_WHAT THE TASK REQUIRES_:
From the entries below, output the line with "## 🛠️ Tools Used" and each following line up to and including the line with "## ⚠️ Disclaimer", exactly as written.

_MATERIALS PROVIDED_:
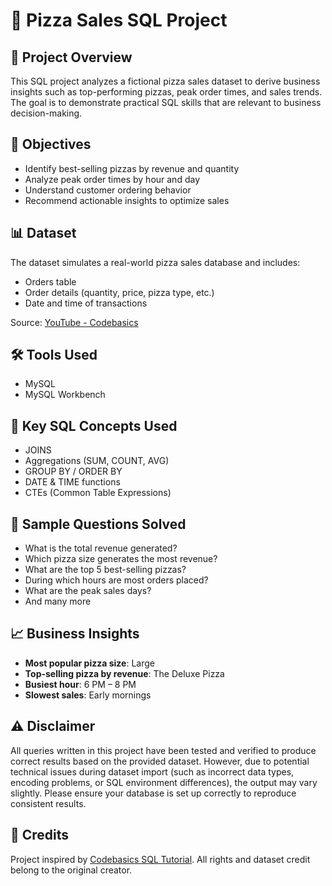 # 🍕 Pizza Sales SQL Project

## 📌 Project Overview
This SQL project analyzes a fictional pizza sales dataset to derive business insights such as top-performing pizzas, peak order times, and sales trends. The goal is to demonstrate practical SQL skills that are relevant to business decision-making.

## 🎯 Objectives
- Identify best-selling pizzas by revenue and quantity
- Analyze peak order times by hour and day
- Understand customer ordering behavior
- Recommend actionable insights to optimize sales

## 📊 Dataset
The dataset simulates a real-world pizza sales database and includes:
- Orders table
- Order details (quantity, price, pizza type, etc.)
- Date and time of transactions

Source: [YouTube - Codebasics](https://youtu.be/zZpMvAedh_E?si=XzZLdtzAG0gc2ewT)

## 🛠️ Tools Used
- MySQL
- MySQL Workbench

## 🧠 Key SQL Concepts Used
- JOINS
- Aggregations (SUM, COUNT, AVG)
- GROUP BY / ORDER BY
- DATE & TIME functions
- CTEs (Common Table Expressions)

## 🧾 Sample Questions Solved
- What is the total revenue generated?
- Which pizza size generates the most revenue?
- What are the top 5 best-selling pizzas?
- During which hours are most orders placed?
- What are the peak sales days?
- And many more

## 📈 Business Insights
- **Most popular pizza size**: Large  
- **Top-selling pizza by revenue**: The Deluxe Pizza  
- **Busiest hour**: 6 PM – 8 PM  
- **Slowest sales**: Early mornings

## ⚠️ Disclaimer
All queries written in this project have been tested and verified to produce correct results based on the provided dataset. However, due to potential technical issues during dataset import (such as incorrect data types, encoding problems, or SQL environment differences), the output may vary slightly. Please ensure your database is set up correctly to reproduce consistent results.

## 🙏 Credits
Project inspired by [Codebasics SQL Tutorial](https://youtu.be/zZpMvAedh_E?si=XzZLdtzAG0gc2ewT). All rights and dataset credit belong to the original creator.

==

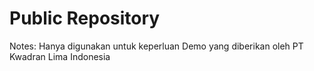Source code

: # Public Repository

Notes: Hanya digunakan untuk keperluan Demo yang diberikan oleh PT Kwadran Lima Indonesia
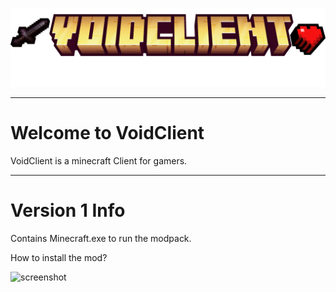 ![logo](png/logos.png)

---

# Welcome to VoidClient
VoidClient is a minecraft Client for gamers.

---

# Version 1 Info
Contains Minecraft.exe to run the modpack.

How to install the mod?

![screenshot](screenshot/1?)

_EXERCISE OUTPUT_:
## 🛠️ Tools Used
- MySQL
- MySQL Workbench

## 🧠 Key SQL Concepts Used
- JOINS
- Aggregations (SUM, COUNT, AVG)
- GROUP BY / ORDER BY
- DATE & TIME functions
- CTEs (Common Table Expressions)

## 🧾 Sample Questions Solved
- What is the total revenue generated?
- Which pizza size generates the most revenue?
- What are the top 5 best-selling pizzas?
- During which hours are most orders placed?
- What are the peak sales days?
- And many more

## 📈 Business Insights
- **Most popular pizza size**: Large  
- **Top-selling pizza by revenue**: The Deluxe Pizza  
- **Busiest hour**: 6 PM – 8 PM  
- **Slowest sales**: Early mornings

## ⚠️ Disclaimer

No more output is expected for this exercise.